*PROBLEM STATEMENT*
Would you tally how many lines in the records include the word "http"? Reply with the number only.

*INPUT*
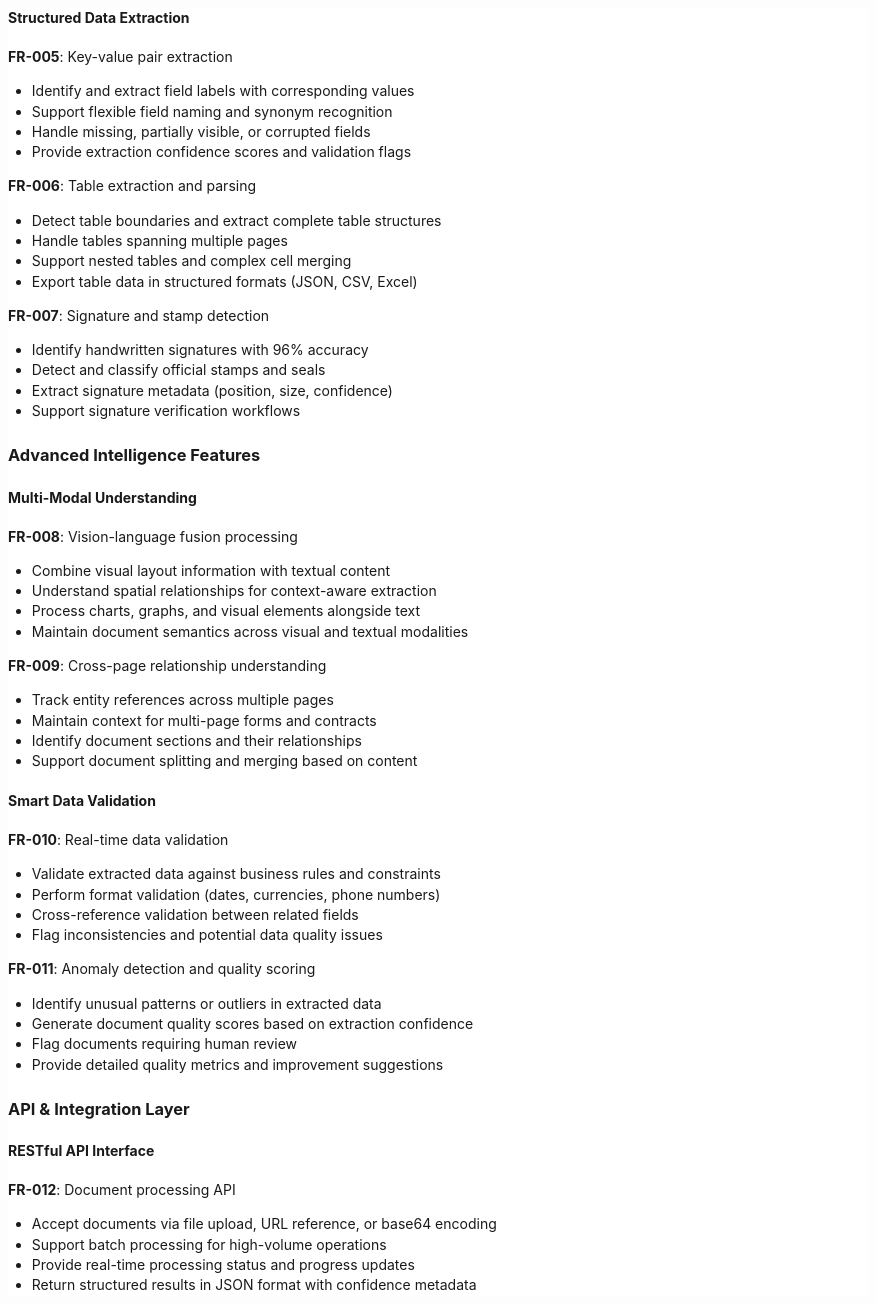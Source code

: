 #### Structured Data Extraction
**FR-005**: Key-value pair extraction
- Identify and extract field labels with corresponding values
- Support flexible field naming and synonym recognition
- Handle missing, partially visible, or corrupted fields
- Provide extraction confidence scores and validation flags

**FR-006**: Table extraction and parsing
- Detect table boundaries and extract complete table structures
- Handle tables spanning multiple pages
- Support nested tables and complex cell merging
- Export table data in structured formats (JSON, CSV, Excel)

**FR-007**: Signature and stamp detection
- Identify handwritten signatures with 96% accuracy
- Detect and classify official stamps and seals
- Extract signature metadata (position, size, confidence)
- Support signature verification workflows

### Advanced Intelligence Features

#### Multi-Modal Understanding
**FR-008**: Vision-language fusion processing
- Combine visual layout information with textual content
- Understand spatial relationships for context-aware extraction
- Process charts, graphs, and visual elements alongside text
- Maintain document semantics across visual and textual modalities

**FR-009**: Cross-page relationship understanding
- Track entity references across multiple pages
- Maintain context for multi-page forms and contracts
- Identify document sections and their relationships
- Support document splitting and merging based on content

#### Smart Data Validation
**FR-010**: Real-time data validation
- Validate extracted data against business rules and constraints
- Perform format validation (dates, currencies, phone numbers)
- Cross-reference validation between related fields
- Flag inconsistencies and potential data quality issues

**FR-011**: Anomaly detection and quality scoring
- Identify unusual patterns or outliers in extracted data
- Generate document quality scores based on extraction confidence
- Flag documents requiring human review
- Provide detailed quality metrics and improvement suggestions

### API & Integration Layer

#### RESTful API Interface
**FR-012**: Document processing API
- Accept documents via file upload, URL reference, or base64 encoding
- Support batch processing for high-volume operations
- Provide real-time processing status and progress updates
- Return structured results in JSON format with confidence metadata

...

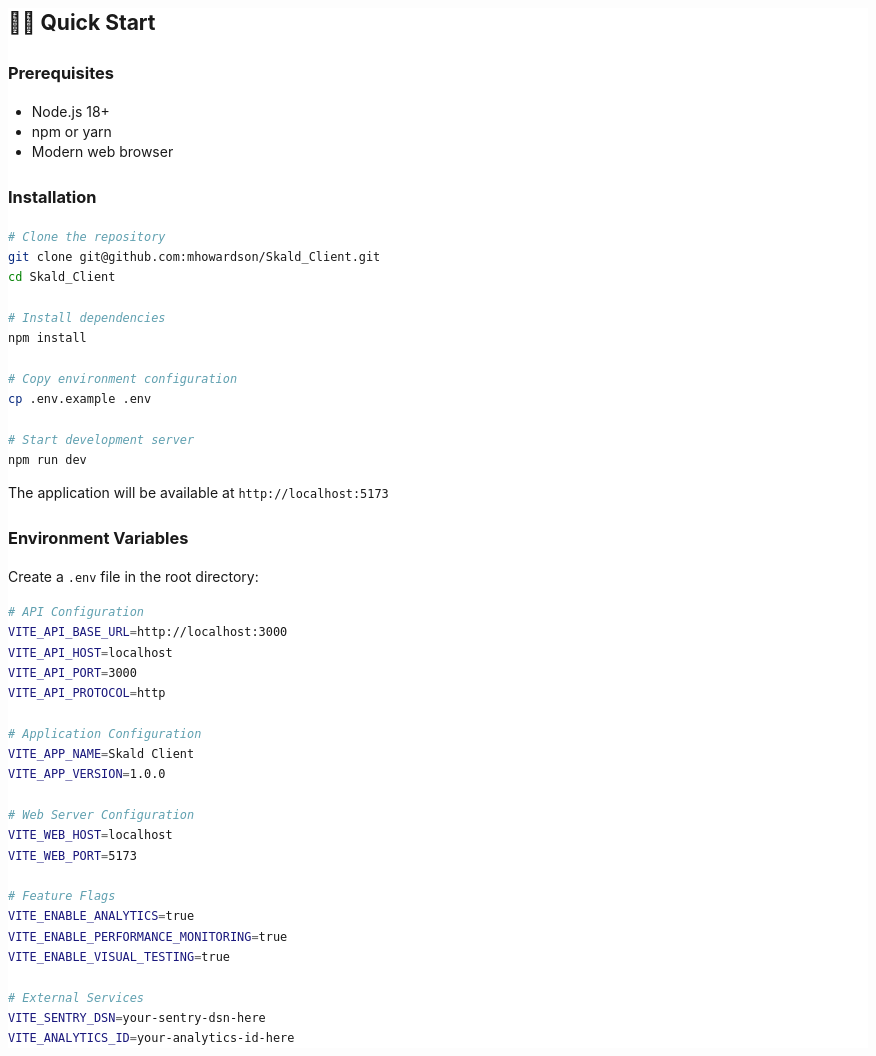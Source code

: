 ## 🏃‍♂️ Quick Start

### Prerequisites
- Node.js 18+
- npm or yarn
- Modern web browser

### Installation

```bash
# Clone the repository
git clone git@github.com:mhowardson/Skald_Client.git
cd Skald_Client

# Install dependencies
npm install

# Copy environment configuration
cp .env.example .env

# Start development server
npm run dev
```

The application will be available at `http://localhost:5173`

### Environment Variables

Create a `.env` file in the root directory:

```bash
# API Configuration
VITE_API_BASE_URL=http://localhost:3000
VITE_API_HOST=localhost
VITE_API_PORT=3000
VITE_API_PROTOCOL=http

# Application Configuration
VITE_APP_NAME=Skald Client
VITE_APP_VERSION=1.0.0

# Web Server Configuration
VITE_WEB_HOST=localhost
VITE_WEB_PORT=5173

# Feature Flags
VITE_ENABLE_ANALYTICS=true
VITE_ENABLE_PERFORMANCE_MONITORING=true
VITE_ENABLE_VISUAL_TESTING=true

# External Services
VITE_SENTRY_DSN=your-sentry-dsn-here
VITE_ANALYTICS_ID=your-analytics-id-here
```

*ANSWER SPACE*
3